Corruption,Avidité, luttes sanglantes, meurtres,
noblesse de sentiments et sincérité bafouée,
Crudité du verbe, envolées lyriques, refrains bouffons,
Le fracas shakespearien résonne haut et fort sur le plateau de la Madeleine.
Mise en scène et adaptation de jean-Luc Revol transposent le drame à la veille de la crise de vingt-neuf.
Illustration du grand capitaliste despotique, Lear, vieillissant et usé, partage son «empire » entre ses filles.
Cœur sec, aveuglé par les flatteries de ses aînées, despotique, il déshérite et chasse Cordelia, la plus jeune, indigné par la pureté de ses sentiments et une sincérité qu’elle refuse de renier.
Première manifestation de sa « folie » cette décision l’entrainera irrémédiablement à sa perte, victime des bassesses de ses filles, dépouillé, abandonné, pauvre hère misérable auquel il ne restera pour toute escorte que son bouffon.
Voyant en Lear un Nabab du cinéma, Jean-Luc Revol fait tournoyer sur le plateau de très beaux éléments de décor avec changement à vue signés Sophie Jacob, allant jusqu’à découvrir le « vrai » mur de fond du plateau, haut, rugueux, noirci par les ans. Spectaculaire.
Combats réglés comme à l’écran, projection en prologue d’un court film muet avec un Lear en toge commenté avec humour par le bouffon, utilisation de toile peinte, ou du ventilateur géant, les effets sont plutôt réussis.
Tonnant, grondant, rugissant, geignant, divaguant, grommelant, murmurant, Michel Aumont s’impose en grand comédien qui nous redonne ici toute la mesure de son talent « retrouvé ».
Entouré par une excellente distribution, chacun joue sa partition au niveau d’un grand ensemble symphonique.
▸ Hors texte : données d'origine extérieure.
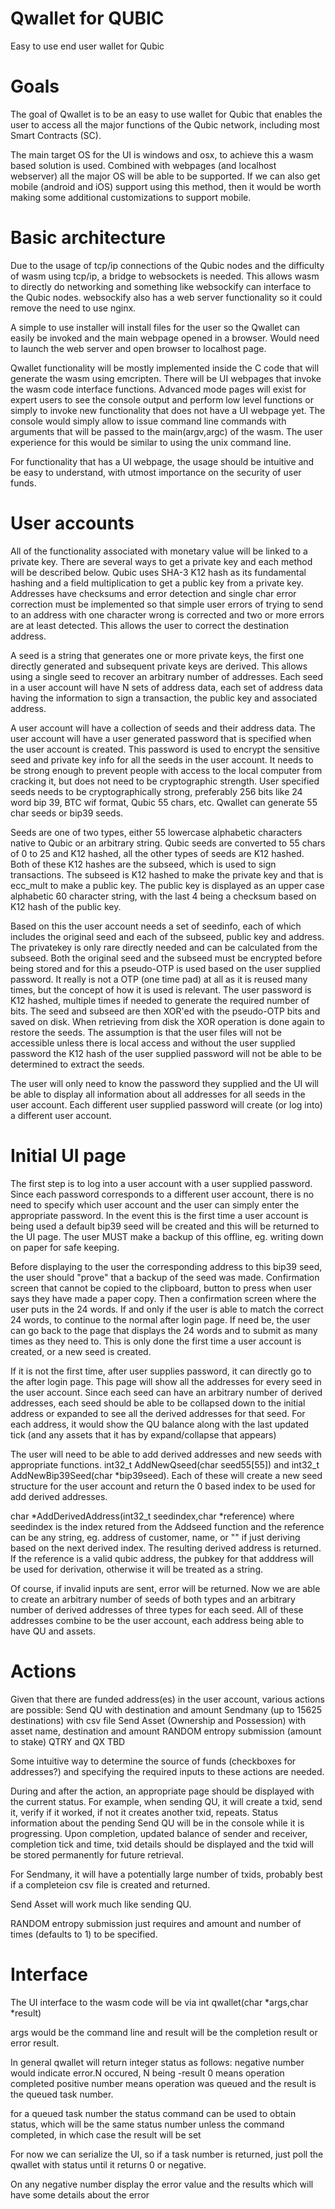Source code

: # Qwallet for QUBIC
Easy to use end user wallet for Qubic

# Goals
The goal of Qwallet is to be an easy to use wallet for Qubic that enables the user to access all the major functions of the Qubic network, including most Smart Contracts (SC).

The main target OS for the UI is windows and osx, to achieve this a wasm based solution is used. Combined with webpages (and localhost webserver) all the major OS will be able to be supported. If we can also get mobile (android and iOS) support using this method, then it would be worth making some additional customizations to support mobile.


# Basic architecture
Due to the usage of tcp/ip connections of the Qubic nodes and the difficulty of wasm using tcp/ip, a bridge to websockets is needed. This allows wasm to directly do networking and something like websockify can interface to the Qubic nodes. websockify also has a web server functionality so it could remove the need to use nginx.

A simple to use installer will install files for the user so the Qwallet can easily be invoked and the main webpage opened in a browser. Would need to launch the web server and open browser to localhost page.

Qwallet functionality will be mostly implemented inside the C code that will generate the wasm using emcripten. There will be UI webpages that invoke the wasm code interface functions. Advanced mode pages will exist for expert users to see the console output and perform low level functions or simply to invoke new functionality that does not have a UI webpage yet. The console would simply allow to issue command line commands with arguments that will be passed to the main(argv,argc) of the wasm. The user experience for this would be similar to using the unix command line.

For functionality that has a UI webpage, the usage should be intuitive and be easy to understand, with utmost importance on the security of user funds.


# User accounts
All of the functionality associated with monetary value will be linked to a private key. There are several ways to get a private key and each method will be described below. Qubic uses SHA-3 K12 hash as its fundamental hashing and a field multiplication to get a public key from a private key. Addresses have checksums and error detection and single char error correction must be implemented so that simple user errors of trying to send to an address with one character wrong is corrected and two or more errors are at least detected. This allows the user to correct the destination address.

A seed is a string that generates one or more private keys, the first one directly generated and subsequent private keys are derived. This allows using a single seed to recover an arbitrary number of addresses. Each seed in a user account will have N sets of address data, each set of address data having the information to sign a transaction, the public key and associated address.

A user account will have a collection of seeds and their address data. The user account will have a user generated password that is specified when the user account is created. This password is used to encrypt the sensitive seed and private key info for all the seeds in the user account. It needs to be strong enough to prevent people with access to the local computer from cracking it, but does not need to be cryptographic strength. User specified seeds needs to be cryptographically strong, preferably 256 bits like 24 word bip 39, BTC wif format, Qubic 55 chars, etc. Qwallet can generate 55 char seeds or bip39 seeds.

Seeds are one of two types, either 55 lowercase alphabetic characters native to Qubic or an arbitrary string. Qubic seeds are converted to 55 chars of 0 to 25 and K12 hashed, all the other types of seeds are K12 hashed. Both of these K12 hashes are the subseed, which is used to sign transactions. The subseed is K12 hashed to make the private key and that is ecc_mult to make a public key. The public key is displayed as an upper case alphabetic 60 character string, with the last 4 being a checksum based on K12 hash of the public key.

Based on this the user account needs a set of seedinfo, each of which includes the original seed and each of the subseed, public key and address. The privatekey is only rare directly needed and can be calculated from the subseed. Both the original seed and the subseed must be encrypted before being stored and for this a pseudo-OTP is used based on the user supplied password. It really is not a OTP (one time pad) at all as it is reused many times, but the concept of how it is used is relevant. The user password is K12 hashed, multiple times if needed to generate the required number of bits. The seed and subseed are then XOR'ed with the pseudo-OTP bits and saved on disk. When retrieving from disk the XOR operation is done again to restore the seeds. The assumption is that the user files will not be accessible unless there is local access and without the user supplied password the K12 hash of the user supplied password will not be able to be determined to extract the seeds.

The user will only need to know the password they supplied and the UI will be able to display all information about all addresses for all seeds in the user account. Each different user supplied password will create (or log into) a different user account.


# Initial UI page
The first step is to log into a user account with a user supplied password. Since each password corresponds to a different user account, there is no need to specify which user account and the user can simply enter the appropriate password. In the event this is the first time a user account is being used a default bip39 seed will be created and this will be returned to the UI page. The user MUST make a backup of this offline, eg. writing down on paper for safe keeping.

Before displaying to the user the corresponding address to this bip39 seed, the user should "prove" that a backup of the seed was made. Confirmation screen that cannot be copied to the clipboard, button to press when user says they have made a paper copy. Then a confirmation screen where the user puts in the 24 words. If and only if the user is able to match the correct 24 words, to continue to the normal after login page. If need be, the user can go back to the page that displays the 24 words and to submit as many times as they need to. This is only done the first time a user account is created, or a new seed is created.

If it is not the first time, after user supplies password, it can directly go to the after login page. This page will show all the addresses for every seed in the user account. Since each seed can have an arbitrary number of derived addresses, each seed should be able to be collapsed down to the initial address or expanded to see all the derived addresses for that seed. For each address, it would show the QU balance along with the last updated tick (and any assets that it has by expand/collapse that appears)

The user will need to be able to add derived addresses and new seeds with appropriate functions. int32_t AddNewQseed(char seed55[55]) and int32_t AddNewBip39Seed(char *bip39seed). Each of these will create a new seed structure for the user account and return the 0 based index to be used for add derived addresses. 

char *AddDerivedAddress(int32_t seedindex,char *reference) where seedindex is the index retured from the Addseed function and the reference can be any string, eg. address of customer, name, or "" if just deriving based on the next derived index. The resulting derived address is returned. If the reference is a valid qubic address, the pubkey for that adddress will be used for derivation, otherwise it will be treated as a string.

Of course, if invalid inputs are sent, error will be returned. Now we are able to create an arbitrary number of seeds of both types and an arbitrary number of derived addresses of three types for each seed. All of these addresses combine to be the user account, each address being able to have QU and assets.


# Actions
Given that there are funded address(es) in the user account, various actions are possible:
Send QU with destination and amount
Sendmany (up to 15625 destinations) with csv file
Send Asset (Ownership and Possession) with asset name, destination and amount
RANDOM entropy submission (amount to stake)
QTRY and QX TBD

Some intuitive way to determine the source of funds (checkboxes for addresses?) and specifying the required inputs to these actions are needed.

During and after the action, an appropriate page should be displayed with the current status. For example, when sending QU, it will create a txid, send it, verify if it worked, if not it creates another txid, repeats. Status information about the pending Send QU will be in the console while it is progressing. Upon completion, updated balance of sender and receiver, completion tick and time, txid details should be displayed and the txid will be stored permanently for future retrieval.

For Sendmany, it will have a potentially large number of txids, probably best if a completeion csv file is created and returned.

Send Asset will work much like sending QU.

RANDOM entropy submission just requires and amount and number of times (defaults to 1) to be specified.

# Interface
The UI interface to the wasm code will be via int qwallet(char *args,char *result)

args would be the command line and result will be the completion result or error result.

In general qwallet will return integer status as follows:
negative number would indicate error.N occured, N being -result
0 means operation completed
positive number means operation was queued and the result is the queued task number.

for a queued task number the status command can be used to obtain status, which will be the same status number unless the command completed, in which case the result will be set

For now we can serialize the UI, so if a task number is returned, just poll the qwallet with status <tasknum> until it returns 0 or negative.

On any negative number display the error value and the results which will have some details about the error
Vipérines, Marianne Bassler (Goneril) et Anne Bouvier( Regane) forte présence Bruno Abraham-Kremer (Kent) le conseiller fidèle, touchant vieillard et Père abusé Jean-Paul Faré (Comte de Gloucester) perfide et séducteur Arnaud Denis( Edmond) et malgré mon faible pour Denis d’Arcangelo en Madame Raymonde, il campe joliment son rôle de Bouffon ; je ne peux les citer tous, le reste de la distribution est au diapason.
Dominique Bordet signe de bons costumes, cela ne surprendra personne.
Réservée avant la soirée, trois heures plus tard force est de saluer ce spectacle étonnement abouti pour sa première représentation.
En somme de la bel ouvrage.
Non sans rappeler « Les Damnés » de Visconti.